The elephant in the room remains what happens when critical providers simply refuse to negotiate DORA compliant terms. Microsoft, Amazon, Google and other hyperscale cloud providers have spent years standardising their contracts to avoid exactly the kinds of detailed oversight requirements DORA mandates.

Their standard response continues to be pointing to their certifications, transparency reports and shared responsibility models. While these provide some assurance, they don’t give you the specific access rights and incident reporting obligations DORA requires.

Practical approaches financial institutions are using include:

Collective bargaining: Industry associations and buying consortiums continue working together to demand better terms from major providers.

Alternative providers: Some institutions have moved critical workloads to smaller, more flexible cloud providers who are willing to negotiate.

Hybrid approaches: Keeping the most critical functions with providers who will agree to enhanced terms whilst accepting standard terms for less critical services.

Risk acceptance: Documenting the residual risk where better terms aren’t available and ensuring governance processes acknowledge these limitations.

None of these approaches is perfect. However, regulatory expectations mean doing nothing isn’t an option.

How does DORA address subcontracting chains and fourth party visibility?

Modern ICT services rarely involve just two parties. Your primary provider almost certainly uses subcontractors. Those subcontractors may use their own suppliers. DORA requires you to understand these relationships, but getting visibility remains challenging.

The regulation requires your contracts to address subcontracting, including prior approval rights for critical subcontractors; information sharing about subcontractor arrangements; flow-down of key contractual obligations to subcontractors; and incident reporting that covers the entire supply chain.

In practice, many providers will still only commit to sharing information about “material” subcontractors or those handling “sensitive” data. You need to continue negotiating definitions that actually give you the visibility DORA requires.

How do cross-border data flows interact with DORA compliance?

DORA operates alongside GDPR, national data protection laws and increasingly complex international data transfer rules. When your ICT providers operate globally, these requirements can still conflict.

Ongoing challenges include US cloud providers subject to laws that may conflict with EU data protection requirements; data localisation requirements in some EU member states that limit where providers can process data; third country adequacy decisions that change over time and affect existing arrangements; and sector-specific rules (like banking regulations) that impose additional constraints.

Your contracts still need to address how these conflicts will be resolved. They need to specify who bears the risk when regulations change. Standard “comply with applicable law” clauses remain insufficient.

What are the cost implications of DORA third party compliance?

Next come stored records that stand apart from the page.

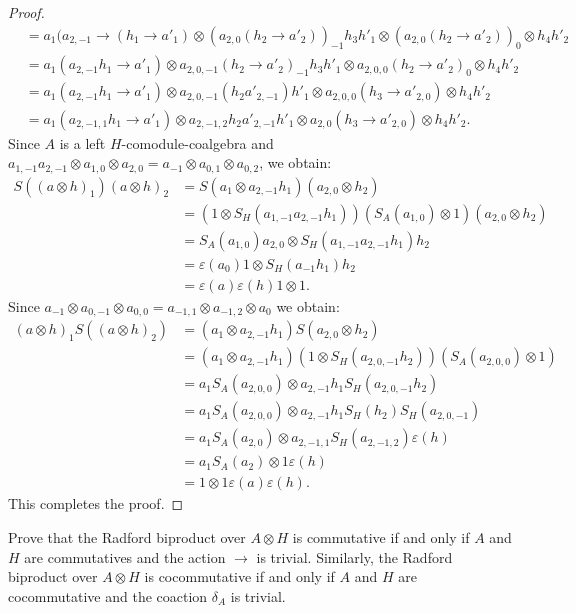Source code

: \begin{proof}
\begin{align*}
 & =a_{1}(a_{2,-1}\to(h_{1}\to a'_{1})\otimes(a_{2,0}(h_{2}\to a'_{2}))_{-1}h_{3}h'_{1}\otimes(a_{2,0}(h_{2}\to a'_{2}))_{0}\otimes h_{4}h'_{2}\\
 & =a_{1}(a_{2,-1}h_{1}\to a'_{1})\otimes a_{2,0,-1}(h_{2}\to a'_{2})_{-1}h_{3}h'_{1}\otimes a_{2,0,0}(h_{2}\to a'_{2})_{0}\otimes h_{4}h'_{2}\\
 & =a_{1}(a_{2,-1}h_{1}\to a'_{1})\otimes a_{2,0,-1}(h_{2}a'_{2,-1})h'_{1}\otimes a_{2,0,0}(h_{3}\to a'_{2,0})\otimes h_{4}h'_{2}\\
 & =a_{1}(a_{2,-1,1}h_{1}\to a'_{1})\otimes a_{2,-1,2}h_{2}a'_{2,-1}h'_{1}\otimes a_{2,0}(h_{3}\to a'_{2,0})\otimes h_{4}h'_{2}.
\end{align*}
Since $A$ is a left $H$-comodule-coalgebra and $a_{1,-1}a_{2,-1}\otimes a_{1,0}\otimes a_{2,0}=a_{-1}\otimes a_{0,1}\otimes a_{0,2}$,
we obtain: 
\begin{align*}
S((a\otimes h)_{1})(a\otimes h)_{2} & =S(a_{1}\otimes a_{2,-1}h_{1})(a_{2,0}\otimes h_{2})\\
 & =(1\otimes S_{H}(a_{1,-1}a_{2,-1}h_{1}))(S_{A}(a_{1,0})\otimes1)(a_{2,0}\otimes h_{2})\\
 & =S_{A}(a_{1,0})a_{2,0}\otimes S_{H}(a_{1,-1}a_{2,-1}h_{1})h_{2}\\
 & =\varepsilon(a_{0})1\otimes S_{H}(a_{-1}h_{1})h_{2}\\
 & =\varepsilon(a)\varepsilon(h)1\otimes1.
\end{align*}
Since $a_{-1}\otimes a_{0,-1}\otimes a_{0,0}=a_{-1,1}\otimes a_{-1,2}\otimes a_{0}$ we obtain:
\begin{align*}
(a\otimes h)_{1}S((a\otimes h)_{2}) & =(a_{1}\otimes a_{2,-1}h_{1})S(a_{2,0}\otimes h_{2})\\
 & =(a_{1}\otimes a_{2,-1}h_{1})(1\otimes S_{H}(a_{2,0,-1}h_{2}))(S_{A}(a_{2,0,0})\otimes1)\\
 & =a_{1}S_{A}(a_{2,0,0})\otimes a_{2,-1}h_{1}S_{H}(a_{2,0,-1}h_{2})\\
 & =a_{1}S_{A}(a_{2,0,0})\otimes a_{2,-1}h_{1}S_{H}(h_{2})S_{H}(a_{2,0,-1})\\
 & =a_{1}S_{A}(a_{2,0})\otimes a_{2,-1,1}S_{H}(a_{2,-1,2})\varepsilon(h)\\
 & =a_{1}S_{A}(a_{2})\otimes1\varepsilon(h)\\
 & =1\otimes1\varepsilon(a)\varepsilon(h).
 \end{align*}
This completes the proof.
\end{proof}

\begin{exercise}
Prove that the Radford biproduct over $A\otimes H$ is commutative if and only
if $A$ and $H$ are commutatives and the action $\to$ is trivial.  Similarly,
the Radford biproduct over $A\otimes H$ is cocommutative if and only if $A$ and
$H$ are cocommutative and the coaction $\delta_{A}$ is trivial.
\end{exercise}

DORA’s monitoring and oversight requirements aren’t free. The cost implications are now becoming clearer. Enhanced reporting, more frequent testing, additional audit rights and stronger exit provisions all have ongoing cost impacts.

Providers have started pricing these requirements into their proposals, either as standard service features or optional add-ons. Financial institutions are now budgeting for premium pricing for DORA compliant service levels; audit and assessment costs for due diligence and ongoing monitoring; legal and negotiation expenses for contract renegotiations; technology investments for enhanced monitoring and reporting capabilities; and staff costs for expanded risk management and vendor oversight teams.

Understanding these costs and building them into business cases for critical ICT relationships has become essential. But the alternative (non-compliance with DORA) is proving to be far more expensive.

How should financial institutions implement DORA third party compliance?

Having the right contract clauses is only half the battle. The other half is building the operational capabilities to actually manage third party relationships in line with DORA requirements.

What does a DORA compliant risk assessment framework look like?

DORA requires “comprehensive assessment” of third party providers, but doesn’t specify exactly what this means. Regulators will be looking for evidence that your assessments are thorough, consistent and actually inform decision-making.

Effective frameworks typically include:

Financial stability analysis: Can the provider maintain services through economic downturns? Credit ratings and financial statements matter. So do revenue concentration, customer dependencies and funding sources.

Operational resilience testing: How do they actually perform during incidents? This means going beyond their disaster recovery documentation to understand real-world response times and effectiveness.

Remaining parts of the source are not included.